Myriad Proposal


/!\ FINAL /!\ This proposal is now complete and has been submitted for a VOTE.


Abstract

Myriad enables co-existence of Apache Hadoop YARN and Apache Mesos together on the same cluster and allows dynamic resource allocations across both Hadoop and other applications running on the same physical data center infrastructure.

Proposal

The vision of Myriad is to provide a comprehensive framework to ensure Apache Hadoop YARN and Apache Mesos can interoperate with minimal changes on either side and prevent the static fragmentation of data center resources.

Background

Project Myriad is the first resource management framework that allows big data developers to run YARN-based Hadoop jobs alongside other applications and services in production. ebay Inc., MapR, and Mesosphere jointly built Myriad (available on Github at https://github.com/mesos/myriad) with the vision of freeing big data jobs from siloed clusters and consolidating infrastructure into a single pool of resources for greater utilization and operational efficiency. Several companies including Twitter have expressed interest in Myriad and have begun testing it.

Rationale

Many Hadoop users are building larger clusters (data lake/data hub architectures) that support multiple workloads - made possible by the advent of Apache Hadoop YARN. As the clusters grow in size and importance, they become an important application within the broader datacenter. At the same time, Apache Mesos enables efficient resource isolation and sharing across distributed applications for the broader data center, for instance MPI, Spark, long running web services, build/test infrastructure, traditional linux applications/scripts, and others (including arbitrary docker images).

Myriad aims to enable co-existence of Apache Hadoop YARN and Apache Mesos on the same physical data center resources, reducing fragmentation of data center resources.

Project Goals

Initial Goals

Longer Term Goals

Architectural Overview

The following diagram illustrates the high level architecture. YARN (with Myriad) is registered as a framework with Mesos master along with possibly other Mesos frameworks. This enables YARN to share cluster resources with other Mesos frameworks providing elasticity of resources between Hadoop workloads and Mesos frameworks.

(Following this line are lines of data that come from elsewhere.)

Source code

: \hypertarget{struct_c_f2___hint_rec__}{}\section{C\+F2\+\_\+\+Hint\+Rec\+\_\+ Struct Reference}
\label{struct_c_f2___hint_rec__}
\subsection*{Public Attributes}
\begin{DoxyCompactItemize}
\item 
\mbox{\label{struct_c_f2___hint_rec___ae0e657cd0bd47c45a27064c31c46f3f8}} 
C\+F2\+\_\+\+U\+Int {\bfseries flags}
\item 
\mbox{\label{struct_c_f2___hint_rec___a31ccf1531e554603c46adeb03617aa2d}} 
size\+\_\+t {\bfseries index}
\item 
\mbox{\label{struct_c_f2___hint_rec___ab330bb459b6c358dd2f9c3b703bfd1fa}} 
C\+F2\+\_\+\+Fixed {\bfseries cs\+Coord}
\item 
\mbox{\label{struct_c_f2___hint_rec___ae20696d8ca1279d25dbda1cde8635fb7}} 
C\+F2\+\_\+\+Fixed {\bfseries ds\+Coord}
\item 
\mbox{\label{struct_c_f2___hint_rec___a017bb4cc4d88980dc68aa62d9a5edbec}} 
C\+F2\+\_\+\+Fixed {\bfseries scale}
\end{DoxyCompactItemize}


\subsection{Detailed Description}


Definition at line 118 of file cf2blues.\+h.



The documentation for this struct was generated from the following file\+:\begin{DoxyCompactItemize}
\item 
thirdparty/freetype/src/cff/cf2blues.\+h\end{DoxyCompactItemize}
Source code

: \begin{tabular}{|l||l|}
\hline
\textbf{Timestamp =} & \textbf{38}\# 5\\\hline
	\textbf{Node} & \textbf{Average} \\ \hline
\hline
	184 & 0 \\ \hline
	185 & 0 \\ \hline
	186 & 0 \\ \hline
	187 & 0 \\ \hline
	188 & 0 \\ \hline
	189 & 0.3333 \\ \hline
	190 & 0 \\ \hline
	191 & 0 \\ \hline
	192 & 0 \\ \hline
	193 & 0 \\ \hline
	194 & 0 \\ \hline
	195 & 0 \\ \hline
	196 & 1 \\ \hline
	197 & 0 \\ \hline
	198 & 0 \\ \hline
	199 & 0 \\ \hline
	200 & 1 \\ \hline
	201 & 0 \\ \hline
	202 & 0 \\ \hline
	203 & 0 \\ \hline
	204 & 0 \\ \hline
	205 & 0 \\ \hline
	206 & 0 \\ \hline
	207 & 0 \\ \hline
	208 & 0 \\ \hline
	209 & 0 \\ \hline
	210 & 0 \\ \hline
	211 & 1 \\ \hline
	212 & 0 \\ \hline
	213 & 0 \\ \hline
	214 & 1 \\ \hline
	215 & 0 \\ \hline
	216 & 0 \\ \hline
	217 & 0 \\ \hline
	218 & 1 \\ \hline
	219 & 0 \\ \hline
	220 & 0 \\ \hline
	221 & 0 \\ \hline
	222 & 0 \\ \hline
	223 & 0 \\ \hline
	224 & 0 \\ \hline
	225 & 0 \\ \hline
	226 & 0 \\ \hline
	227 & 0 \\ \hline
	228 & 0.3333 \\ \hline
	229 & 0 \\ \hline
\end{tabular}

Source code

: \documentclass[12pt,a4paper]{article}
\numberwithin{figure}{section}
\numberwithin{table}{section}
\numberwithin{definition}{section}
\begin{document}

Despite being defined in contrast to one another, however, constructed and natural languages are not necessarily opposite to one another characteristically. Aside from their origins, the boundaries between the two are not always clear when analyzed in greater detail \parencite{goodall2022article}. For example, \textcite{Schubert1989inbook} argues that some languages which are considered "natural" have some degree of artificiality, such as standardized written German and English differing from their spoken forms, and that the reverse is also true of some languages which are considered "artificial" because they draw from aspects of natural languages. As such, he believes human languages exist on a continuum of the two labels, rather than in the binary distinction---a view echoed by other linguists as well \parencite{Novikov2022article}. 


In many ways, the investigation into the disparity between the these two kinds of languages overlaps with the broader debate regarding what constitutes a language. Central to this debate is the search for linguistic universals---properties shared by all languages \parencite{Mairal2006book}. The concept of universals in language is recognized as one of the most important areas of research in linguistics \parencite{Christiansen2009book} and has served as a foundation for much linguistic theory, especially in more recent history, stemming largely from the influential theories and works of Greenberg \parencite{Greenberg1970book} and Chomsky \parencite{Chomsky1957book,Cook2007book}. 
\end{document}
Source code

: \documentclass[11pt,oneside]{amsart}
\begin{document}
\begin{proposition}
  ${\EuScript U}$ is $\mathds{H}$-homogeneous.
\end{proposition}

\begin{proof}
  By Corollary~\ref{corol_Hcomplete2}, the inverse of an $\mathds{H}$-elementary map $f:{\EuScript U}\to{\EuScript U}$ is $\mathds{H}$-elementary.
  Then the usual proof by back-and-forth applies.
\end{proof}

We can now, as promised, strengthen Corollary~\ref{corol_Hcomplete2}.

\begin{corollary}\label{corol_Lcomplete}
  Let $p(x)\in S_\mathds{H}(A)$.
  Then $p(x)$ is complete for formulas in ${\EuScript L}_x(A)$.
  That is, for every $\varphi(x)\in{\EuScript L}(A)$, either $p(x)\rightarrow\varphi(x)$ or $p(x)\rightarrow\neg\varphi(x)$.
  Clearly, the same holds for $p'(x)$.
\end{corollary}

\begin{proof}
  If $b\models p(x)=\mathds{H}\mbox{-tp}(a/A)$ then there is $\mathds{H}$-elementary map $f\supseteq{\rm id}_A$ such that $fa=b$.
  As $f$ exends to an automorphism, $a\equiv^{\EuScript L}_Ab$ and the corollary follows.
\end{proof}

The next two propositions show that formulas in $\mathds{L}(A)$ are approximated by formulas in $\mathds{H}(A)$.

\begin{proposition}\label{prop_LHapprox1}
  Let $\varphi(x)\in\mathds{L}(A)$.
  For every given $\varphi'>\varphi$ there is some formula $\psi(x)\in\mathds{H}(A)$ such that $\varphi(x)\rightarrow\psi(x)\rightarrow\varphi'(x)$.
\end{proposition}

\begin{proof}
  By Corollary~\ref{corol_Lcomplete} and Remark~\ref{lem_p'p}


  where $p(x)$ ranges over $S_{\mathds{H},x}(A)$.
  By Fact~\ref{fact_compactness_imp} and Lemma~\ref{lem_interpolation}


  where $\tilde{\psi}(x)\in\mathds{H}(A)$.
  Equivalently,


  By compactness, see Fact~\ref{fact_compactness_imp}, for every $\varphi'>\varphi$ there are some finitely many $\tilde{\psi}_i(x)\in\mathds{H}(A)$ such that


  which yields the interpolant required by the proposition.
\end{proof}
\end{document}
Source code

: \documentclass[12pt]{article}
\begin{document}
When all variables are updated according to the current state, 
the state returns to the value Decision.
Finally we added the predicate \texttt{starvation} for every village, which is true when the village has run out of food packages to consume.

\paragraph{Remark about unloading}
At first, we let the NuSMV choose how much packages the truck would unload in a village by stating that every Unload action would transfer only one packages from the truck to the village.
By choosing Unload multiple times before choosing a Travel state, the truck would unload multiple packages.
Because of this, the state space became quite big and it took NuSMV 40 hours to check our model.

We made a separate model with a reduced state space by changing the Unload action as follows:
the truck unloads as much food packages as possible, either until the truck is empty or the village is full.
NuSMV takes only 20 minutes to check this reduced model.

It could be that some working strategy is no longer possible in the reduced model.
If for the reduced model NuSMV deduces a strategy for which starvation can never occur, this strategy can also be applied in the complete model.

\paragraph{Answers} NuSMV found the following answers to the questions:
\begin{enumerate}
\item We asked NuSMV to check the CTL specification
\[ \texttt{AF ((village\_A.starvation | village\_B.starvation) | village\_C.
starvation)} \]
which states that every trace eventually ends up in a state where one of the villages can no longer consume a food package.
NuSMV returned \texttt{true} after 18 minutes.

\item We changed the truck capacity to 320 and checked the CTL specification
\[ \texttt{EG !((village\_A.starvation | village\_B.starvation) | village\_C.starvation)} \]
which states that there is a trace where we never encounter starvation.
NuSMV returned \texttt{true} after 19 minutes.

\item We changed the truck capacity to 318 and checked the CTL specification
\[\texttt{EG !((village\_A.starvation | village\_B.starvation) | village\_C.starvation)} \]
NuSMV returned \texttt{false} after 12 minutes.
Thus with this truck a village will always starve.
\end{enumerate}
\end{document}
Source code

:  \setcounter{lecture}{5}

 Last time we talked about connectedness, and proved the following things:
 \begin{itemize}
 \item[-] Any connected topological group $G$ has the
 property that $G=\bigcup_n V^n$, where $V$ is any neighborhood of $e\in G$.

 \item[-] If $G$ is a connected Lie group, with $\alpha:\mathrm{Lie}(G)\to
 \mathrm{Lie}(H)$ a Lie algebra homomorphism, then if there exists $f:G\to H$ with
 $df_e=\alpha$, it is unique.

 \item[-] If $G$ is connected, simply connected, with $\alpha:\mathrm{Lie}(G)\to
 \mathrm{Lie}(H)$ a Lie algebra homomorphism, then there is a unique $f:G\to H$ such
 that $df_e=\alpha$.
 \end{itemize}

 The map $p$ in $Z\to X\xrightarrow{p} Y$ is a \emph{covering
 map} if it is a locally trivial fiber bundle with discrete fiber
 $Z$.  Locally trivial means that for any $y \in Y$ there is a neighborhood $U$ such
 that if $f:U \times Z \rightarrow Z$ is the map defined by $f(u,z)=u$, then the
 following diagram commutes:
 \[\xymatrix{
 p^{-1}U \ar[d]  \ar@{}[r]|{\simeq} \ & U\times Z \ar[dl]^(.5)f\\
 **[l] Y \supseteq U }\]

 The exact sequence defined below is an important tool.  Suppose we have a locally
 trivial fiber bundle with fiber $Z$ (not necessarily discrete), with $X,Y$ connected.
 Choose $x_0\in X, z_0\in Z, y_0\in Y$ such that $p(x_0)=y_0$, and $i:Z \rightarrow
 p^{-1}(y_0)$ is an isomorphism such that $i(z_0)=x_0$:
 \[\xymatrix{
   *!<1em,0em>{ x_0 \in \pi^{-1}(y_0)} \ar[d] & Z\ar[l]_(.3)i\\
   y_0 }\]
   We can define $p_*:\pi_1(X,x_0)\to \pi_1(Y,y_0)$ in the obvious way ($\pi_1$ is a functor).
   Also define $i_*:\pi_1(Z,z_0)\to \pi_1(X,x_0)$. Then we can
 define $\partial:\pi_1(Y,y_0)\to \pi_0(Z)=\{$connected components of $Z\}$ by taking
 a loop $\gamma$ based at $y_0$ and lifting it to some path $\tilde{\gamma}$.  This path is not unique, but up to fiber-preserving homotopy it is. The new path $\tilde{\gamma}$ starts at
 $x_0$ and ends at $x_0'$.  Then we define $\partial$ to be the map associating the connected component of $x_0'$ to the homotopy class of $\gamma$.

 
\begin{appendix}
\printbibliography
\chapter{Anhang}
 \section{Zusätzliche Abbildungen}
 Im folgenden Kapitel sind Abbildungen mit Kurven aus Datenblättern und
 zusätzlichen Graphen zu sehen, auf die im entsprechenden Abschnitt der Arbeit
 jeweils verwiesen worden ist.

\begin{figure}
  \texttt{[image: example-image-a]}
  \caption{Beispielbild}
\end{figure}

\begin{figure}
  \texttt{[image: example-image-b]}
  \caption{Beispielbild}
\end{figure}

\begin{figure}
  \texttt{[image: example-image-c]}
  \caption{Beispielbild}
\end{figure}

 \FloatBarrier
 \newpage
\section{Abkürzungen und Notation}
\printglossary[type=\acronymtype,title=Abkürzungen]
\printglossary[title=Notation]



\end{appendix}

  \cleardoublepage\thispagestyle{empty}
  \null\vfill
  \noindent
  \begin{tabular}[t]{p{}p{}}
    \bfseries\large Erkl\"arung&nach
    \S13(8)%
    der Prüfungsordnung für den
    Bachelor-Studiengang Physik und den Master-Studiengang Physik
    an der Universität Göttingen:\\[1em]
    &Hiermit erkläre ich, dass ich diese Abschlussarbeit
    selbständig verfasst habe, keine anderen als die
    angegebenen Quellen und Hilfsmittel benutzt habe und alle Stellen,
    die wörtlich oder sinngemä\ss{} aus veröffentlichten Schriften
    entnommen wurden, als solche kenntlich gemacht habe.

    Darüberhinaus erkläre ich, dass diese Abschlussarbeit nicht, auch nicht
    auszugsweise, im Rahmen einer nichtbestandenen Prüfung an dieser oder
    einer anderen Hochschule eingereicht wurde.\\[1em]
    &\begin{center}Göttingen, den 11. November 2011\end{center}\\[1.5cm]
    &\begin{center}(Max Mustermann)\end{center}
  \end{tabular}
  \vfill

See https://github.com/mesos/myriad/blob/phase1/docs/images/high-level-architecture.png

Current Status

Myriad is under active development. Key components of Myriad are:

Myriad Resource Manager (RM) Plugin

Myriad Mesos Executor

Currently, a working prototype/demo had been built for the goals listed under the “Initial Goals” section. Open issues and enhancements are tracked at https://github.com/mesos/myriad/issues. Myriad is not yet tested for production use.

Meritocracy

We plan to invest in supporting a meritocracy. We will discuss the requirements in a public forum. Several companies have already expressed interest in this project, and we intend to invite developers to contribute and gain karma. We will encourage and monitor community participation so that privileges can be extended to those that contribute.

Community

We are happy to report that there are existing Apache committers and corporate users who are closely involved in the project already. We hope to extend the user and developer base further in the future and build a solid open source community around Myriad, growing the community and adding committers following the Apache Way.

Core Developers

The initial technology was built independently by ebay and MapR. ebay built the technology in consultation with Ben Hindman. MapR built a working prototype in tight consultation and mentorship with Mesosphere.

Alignment

The initial committers strongly believe that Apache Hadoop YARN and Apache Mesos will gain broad adoption and therefore a framework to allow for a co-existence of these frameworks that is transparent to applications written for YARN and Mesos will serve the needs of the broader community.

Known Risks

Inexperience with Open Source

Initial Myriad committers have varying levels of experience using and contributing to Open Source projects, however by working with our mentors and the Apache community we believe we will be able to conduct ourselves in accordance with Apache Incubator guidelines. The close relationship between the Myriad team and Apache Mesos and Apache Hadoop means there is an awareness of the incubation process and a willingness to embrace The Apache Way.

Homogenous Developers

There is already diversity in the core developer community as they are employed by three different and independent companies viz. ebay inc., MapR, and Mesosphere. However, there will continue to be an emphasis on increasing the diversity of the developer community.

Reliance on Salaried Developers

Currently, the core developers are paid to work on Myriad. However, once the project has a community built around it, we expect to get committers, contributors and community from outside the current participating organizations.

Relationships with Other Apache Products

Myriad implements interfaces from both Apache YARN and Apache Mesos, and requires both to be present so that Myriad can coordinate dynamic resource sharing between the two.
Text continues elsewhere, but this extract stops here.